Press Release

Tallgrass Energy GP and Tallgrass Energy Partners Announce Acquisitions and the Evaluation of Tallgrass Energy Organizational Structure

Company Release - 2/7/2018 4:26 PM ET

LEAWOOD, Kan.--(BUSINESS WIRE)-- Tallgrass Energy GP, LP (NYSE: TEGP) and Tallgrass Energy Partners, LP (NYSE: TEP) (“TEP”) today announced that Tallgrass Equity, LLC (“Tallgrass Equity”), a subsidiary of TEGP, has acquired a 25.01 percent membership interest in Rockies Express Pipeline LLC (“REX”) and 5,619,218 TEP common units from Tallgrass Development, LP (“TD”). The companies also announced that TEP has acquired a 2 percent membership interest in Tallgrass Pony Express Pipeline, LLC (“Pony Express”) and other administrative assets from TD. In addition, Tallgrass announced it is beginning an evaluation of potential reorganization alternatives involving TEGP and TEP.

Tallgrass Equity Acquisition and Anticipated Distribution Increase

On Feb. 7, 2018, TD merged into a wholly owned subsidiary of Tallgrass Equity. As a result, Tallgrass Equity acquired a 25.01 percent membership interest in REX and 5,619,218 TEP common units. In consideration, TEGP and Tallgrass Equity issued 27,554,785 unregistered TEGP Class B shares and Tallgrass Equity units valued at approximately $644.8 million based on the TEGP closing price on Feb. 6, 2018. The equity issued by TEGP and Tallgrass Equity was based on a discounted 30-day volume-weighted average price of TEGP Class A shares. The 25.01 percent REX membership interest was valued at approximately $400 million and the 5,619,218 TEP common units were valued at approximately $256.2 million based on a 30-day volume-weighted average price.

Management intends to recommend to the board of directors of TEGP’s general partner that TEGP increase its quarterly distributions for the first and second quarters of 2018 by an aggregate of approximately $0.12 ($0.48 annualized) per class A share, which would be an increase of approximately 33 percent as compared to the quarterly distribution declared for the fourth quarter of 2017.
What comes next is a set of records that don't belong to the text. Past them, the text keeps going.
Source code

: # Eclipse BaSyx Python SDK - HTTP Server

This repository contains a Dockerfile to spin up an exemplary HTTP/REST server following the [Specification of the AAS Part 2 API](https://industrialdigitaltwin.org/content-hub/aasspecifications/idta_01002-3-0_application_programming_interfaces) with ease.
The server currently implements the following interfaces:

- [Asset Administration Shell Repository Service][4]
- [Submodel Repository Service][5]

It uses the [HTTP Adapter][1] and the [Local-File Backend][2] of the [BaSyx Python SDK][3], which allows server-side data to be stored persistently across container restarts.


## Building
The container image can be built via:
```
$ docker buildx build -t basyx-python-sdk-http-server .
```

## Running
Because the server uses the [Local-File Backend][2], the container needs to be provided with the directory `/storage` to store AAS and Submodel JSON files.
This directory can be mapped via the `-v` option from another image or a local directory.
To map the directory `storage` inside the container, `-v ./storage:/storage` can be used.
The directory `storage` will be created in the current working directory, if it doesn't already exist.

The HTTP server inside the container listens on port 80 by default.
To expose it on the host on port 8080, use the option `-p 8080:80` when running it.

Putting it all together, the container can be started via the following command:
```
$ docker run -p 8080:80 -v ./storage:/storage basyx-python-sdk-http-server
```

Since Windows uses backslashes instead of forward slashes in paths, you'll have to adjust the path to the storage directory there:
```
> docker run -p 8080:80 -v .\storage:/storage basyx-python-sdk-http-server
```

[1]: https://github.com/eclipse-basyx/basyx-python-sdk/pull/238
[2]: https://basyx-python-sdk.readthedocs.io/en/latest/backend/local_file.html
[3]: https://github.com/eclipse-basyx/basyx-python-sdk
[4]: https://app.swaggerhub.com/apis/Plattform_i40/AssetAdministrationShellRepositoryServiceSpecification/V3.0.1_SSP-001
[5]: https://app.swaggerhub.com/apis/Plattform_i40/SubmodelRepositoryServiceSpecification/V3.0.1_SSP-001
“This acquisition represents an accretive transaction for Tallgrass Equity and TEGP,” said Tallgrass President and CEO David G. Dehaemers Jr. “The TEGP equity consideration utilizes our most effective cost of equity at this time, and likely addresses Tallgrass Energy’s foreseeable equity capital requirements for currently known financing needs during 2018 and 2019. In addition, the TEGP share consideration received by Tallgrass Development partners demonstrates our continued belief in the long-term value creation opportunities that lie ahead for Tallgrass Energy. As sponsors, the TD partners continue to have a significant investment in Tallgrass Energy and we now have another $645 million invested as a result of this transaction.”

TEP Acquisition

Effective Feb. 1, 2018, TEP acquired a 2 percent membership interest in Pony Express and administrative assets -- primarily information technology assets -- from TD for cash consideration of approximately $60 million. TEP funded the transaction with borrowings under its revolving credit facility.
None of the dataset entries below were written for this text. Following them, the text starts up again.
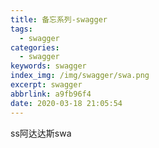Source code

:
 ```yaml
---
title: 备忘系列-swagger
tags:
  - swagger
categories:
  - swagger
keywords: swagger
index_img: /img/swagger/swa.png
excerpt: swagger
abbrlink: a9fb96f4
date: 2020-03-18 21:05:54
---
```

ss阿达达斯swa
“The organic growth projects and third-party acquisitions TEP announced during 2017 and early 2018, including those issued earlier today, demonstrate our ability to continue to grow TEP distributions at an attractive rate without sponsor dropdowns,” Dehaemers said. “We continue to see capital deployment opportunities. Those opportunities can be made even more attractive to our partners when enhanced by the potential for a reduced cost of equity capital following a possible reorganization transaction involving TEGP and TEP.”
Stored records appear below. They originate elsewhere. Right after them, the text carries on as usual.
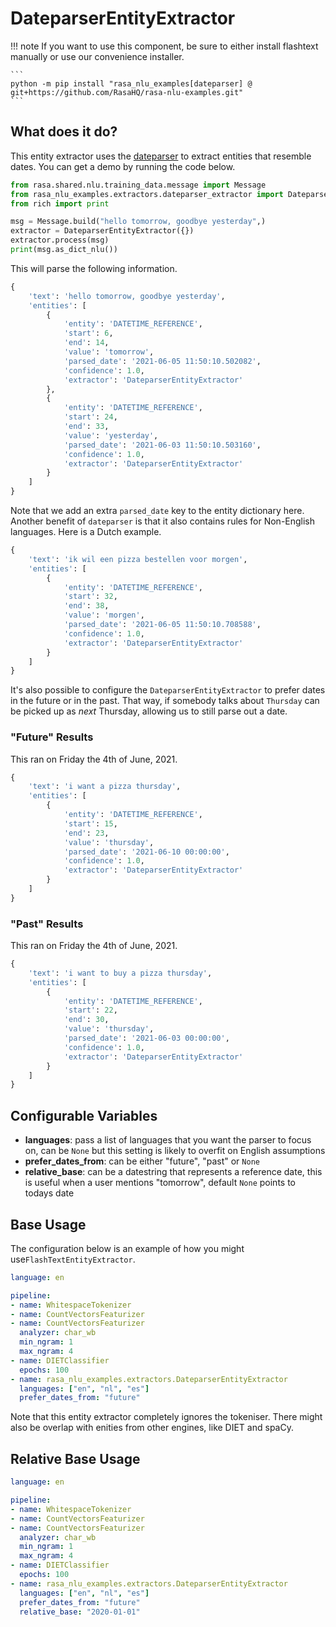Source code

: # DateparserEntityExtractor

!!! note
    If you want to use this component, be sure to either install flashtext manually
    or use our convenience installer.

    ```
    python -m pip install "rasa_nlu_examples[dateparser] @ git+https://github.com/RasaHQ/rasa-nlu-examples.git"
    ```

## What does it do?

This entity extractor uses the [dateparser](https://dateparser.readthedocs.io/en/latest/) to extract
entities that resemble dates. You can get a demo by running the code below.

```python
from rasa.shared.nlu.training_data.message import Message
from rasa_nlu_examples.extractors.dateparser_extractor import DateparserEntityExtractor
from rich import print

msg = Message.build("hello tomorrow, goodbye yesterday",)
extractor = DateparserEntityExtractor({})
extractor.process(msg)
print(msg.as_dict_nlu())
```

This will parse the following information.

```python
{
    'text': 'hello tomorrow, goodbye yesterday',
    'entities': [
        {
            'entity': 'DATETIME_REFERENCE',
            'start': 6,
            'end': 14,
            'value': 'tomorrow',
            'parsed_date': '2021-06-05 11:50:10.502082',
            'confidence': 1.0,
            'extractor': 'DateparserEntityExtractor'
        },
        {
            'entity': 'DATETIME_REFERENCE',
            'start': 24,
            'end': 33,
            'value': 'yesterday',
            'parsed_date': '2021-06-03 11:50:10.503160',
            'confidence': 1.0,
            'extractor': 'DateparserEntityExtractor'
        }
    ]
}
```

Note that we add an extra `parsed_date` key to the entity dictionary here. Another
benefit of `dateparser` is that it also contains rules for Non-English languages. Here
is a Dutch example.

```python
{
    'text': 'ik wil een pizza bestellen voor morgen',
    'entities': [
        {
            'entity': 'DATETIME_REFERENCE',
            'start': 32,
            'end': 38,
            'value': 'morgen',
            'parsed_date': '2021-06-05 11:50:10.708588',
            'confidence': 1.0,
            'extractor': 'DateparserEntityExtractor'
        }
    ]
}
```

It's also possible to configure the `DateparserEntityExtractor` to prefer dates in the
future or in the past. That way, if somebody talks about `Thursday` can be picked up as
*next* Thursday, allowing us to still parse out a date.

### "Future" Results

This ran on Friday the 4th of June, 2021.

```python
{
    'text': 'i want a pizza thursday',
    'entities': [
        {
            'entity': 'DATETIME_REFERENCE',
            'start': 15,
            'end': 23,
            'value': 'thursday',
            'parsed_date': '2021-06-10 00:00:00',
            'confidence': 1.0,
            'extractor': 'DateparserEntityExtractor'
        }
    ]
}
```

### "Past" Results

This ran on Friday the 4th of June, 2021.

```python
{
    'text': 'i want to buy a pizza thursday',
    'entities': [
        {
            'entity': 'DATETIME_REFERENCE',
            'start': 22,
            'end': 30,
            'value': 'thursday',
            'parsed_date': '2021-06-03 00:00:00',
            'confidence': 1.0,
            'extractor': 'DateparserEntityExtractor'
        }
    ]
}
```

## Configurable Variables

- **languages**: pass a list of languages that you want the parser to focus on, can be `None` but this setting is likely to overfit on English assumptions
- **prefer_dates_from**: can be either "future", "past" or `None`
- **relative_base**: can be a datestring that represents a reference date, this is useful when a user mentions "tomorrow", default `None` points to todays date

## Base Usage

The configuration below is an example of how you might use`FlashTextEntityExtractor`.

```yaml
language: en

pipeline:
- name: WhitespaceTokenizer
- name: CountVectorsFeaturizer
- name: CountVectorsFeaturizer
  analyzer: char_wb
  min_ngram: 1
  max_ngram: 4
- name: DIETClassifier
  epochs: 100
- name: rasa_nlu_examples.extractors.DateparserEntityExtractor
  languages: ["en", "nl", "es"]
  prefer_dates_from: "future"
```

Note that this entity extractor completely ignores the tokeniser. There might also be
overlap with enities from other engines, like DIET and spaCy.

## Relative Base Usage

```yaml
language: en

pipeline:
- name: WhitespaceTokenizer
- name: CountVectorsFeaturizer
- name: CountVectorsFeaturizer
  analyzer: char_wb
  min_ngram: 1
  max_ngram: 4
- name: DIETClassifier
  epochs: 100
- name: rasa_nlu_examples.extractors.DateparserEntityExtractor
  languages: ["en", "nl", "es"]
  prefer_dates_from: "future"
  relative_base: "2020-01-01"
```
Evaluation of TEGP and TEP Reorganization Alternatives

Tallgrass is evaluating potential reorganization transactions that could, among other things, streamline and simplify TEP and TEGP’s organizational structure, improve its equity cost of capital, improve its debt cost of capital and facilitate financing of its current and future growth opportunities. Management expects that the evaluation process and any resulting transaction or transactions could potentially be completed by the end of 2018, although the process is ongoing and no decision to pursue a particular alternative has been reached. Tallgrass does not intend to disclose further developments with respect to the evaluation process except to the extent that a specific course of action is approved, the process is concluded, or it is required by law or otherwise deemed appropriate.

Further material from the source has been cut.